養育費の受け取り方法・確実に払わせる方法と不払いの際の対処法も解説
離婚した元配偶者からの養育費は、子供を育てるために不可欠なお金です。
別れた相手とは言っても、子供の親であることは変わりなく、養育費を滞りなく支払う義務があります。
しかし、近年元配偶者からの養育費が不払いになるケースが多く発生しています。
ひとり親世帯のうちの8割が養育費の遅延や滞納を受けているという調査もあるのです。
子供を健やかに育てるために必要な養育費。確実に受け取るためにはどうすれば良いのでしょうか。

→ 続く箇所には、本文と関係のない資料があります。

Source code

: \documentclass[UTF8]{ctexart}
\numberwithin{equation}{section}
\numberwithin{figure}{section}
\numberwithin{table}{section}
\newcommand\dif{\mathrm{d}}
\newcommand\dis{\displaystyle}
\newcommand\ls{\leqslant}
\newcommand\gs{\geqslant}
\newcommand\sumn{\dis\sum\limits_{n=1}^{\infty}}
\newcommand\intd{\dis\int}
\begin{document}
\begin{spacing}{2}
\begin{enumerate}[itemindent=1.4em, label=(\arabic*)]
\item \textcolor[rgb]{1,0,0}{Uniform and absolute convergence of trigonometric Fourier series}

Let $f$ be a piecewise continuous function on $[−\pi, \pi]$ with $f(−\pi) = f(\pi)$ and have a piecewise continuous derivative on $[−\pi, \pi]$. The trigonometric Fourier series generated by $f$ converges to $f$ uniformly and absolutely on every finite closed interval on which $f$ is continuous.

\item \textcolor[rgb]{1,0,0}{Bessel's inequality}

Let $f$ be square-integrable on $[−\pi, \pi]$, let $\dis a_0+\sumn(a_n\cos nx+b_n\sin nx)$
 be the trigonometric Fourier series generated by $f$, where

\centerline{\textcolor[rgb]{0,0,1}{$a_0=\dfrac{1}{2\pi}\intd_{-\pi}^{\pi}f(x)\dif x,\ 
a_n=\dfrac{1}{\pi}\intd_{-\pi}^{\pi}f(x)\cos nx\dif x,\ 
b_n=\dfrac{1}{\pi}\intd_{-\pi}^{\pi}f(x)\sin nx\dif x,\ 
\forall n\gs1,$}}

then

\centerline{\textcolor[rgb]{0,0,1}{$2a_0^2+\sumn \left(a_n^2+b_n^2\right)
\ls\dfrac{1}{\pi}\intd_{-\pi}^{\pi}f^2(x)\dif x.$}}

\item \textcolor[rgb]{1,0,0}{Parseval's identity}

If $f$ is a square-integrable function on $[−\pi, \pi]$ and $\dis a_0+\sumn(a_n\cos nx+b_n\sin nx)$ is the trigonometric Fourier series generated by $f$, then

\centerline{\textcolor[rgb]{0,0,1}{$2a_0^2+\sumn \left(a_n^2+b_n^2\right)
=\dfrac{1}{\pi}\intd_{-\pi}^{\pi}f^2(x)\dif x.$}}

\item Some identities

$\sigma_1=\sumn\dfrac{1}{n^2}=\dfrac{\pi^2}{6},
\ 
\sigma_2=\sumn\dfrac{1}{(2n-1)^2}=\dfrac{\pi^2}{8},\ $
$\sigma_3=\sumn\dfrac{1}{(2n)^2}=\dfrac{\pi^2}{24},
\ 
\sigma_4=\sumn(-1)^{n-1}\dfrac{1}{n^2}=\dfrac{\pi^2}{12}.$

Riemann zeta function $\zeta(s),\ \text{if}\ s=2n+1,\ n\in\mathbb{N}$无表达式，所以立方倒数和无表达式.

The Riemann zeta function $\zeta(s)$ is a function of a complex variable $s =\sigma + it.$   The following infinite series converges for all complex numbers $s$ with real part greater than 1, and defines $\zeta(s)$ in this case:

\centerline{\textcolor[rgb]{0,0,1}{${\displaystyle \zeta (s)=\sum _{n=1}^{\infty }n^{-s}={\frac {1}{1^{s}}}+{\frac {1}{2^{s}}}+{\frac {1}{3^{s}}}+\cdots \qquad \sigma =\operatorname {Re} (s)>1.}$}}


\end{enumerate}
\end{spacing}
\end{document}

この記事では、養育費を元配偶者に支払わせる方法と、不払いが発生した際の対処法を紹介します。
- 養育費を確実に受け取るにはどうすれば良いか
- 養育費の相場はいくらか
- 不払いになった際に取れる手段
こういった内容を紹介します。参考にしてください。
養育費を確実に受け取る方法
まずは、養育費の不払いを防止し、確実に受け取るための方法を見ていきましょう。
不払いを防止するにはいくつかの方法があり、特に効果的なのは以下の三点です。
(1)養育費の受け取りについて記載した公正証書を作成する
養育費を確実に回収したい場合の強力な手段の一つが、養育費の受け取りについて記載した書面を「公正証書」にすることです。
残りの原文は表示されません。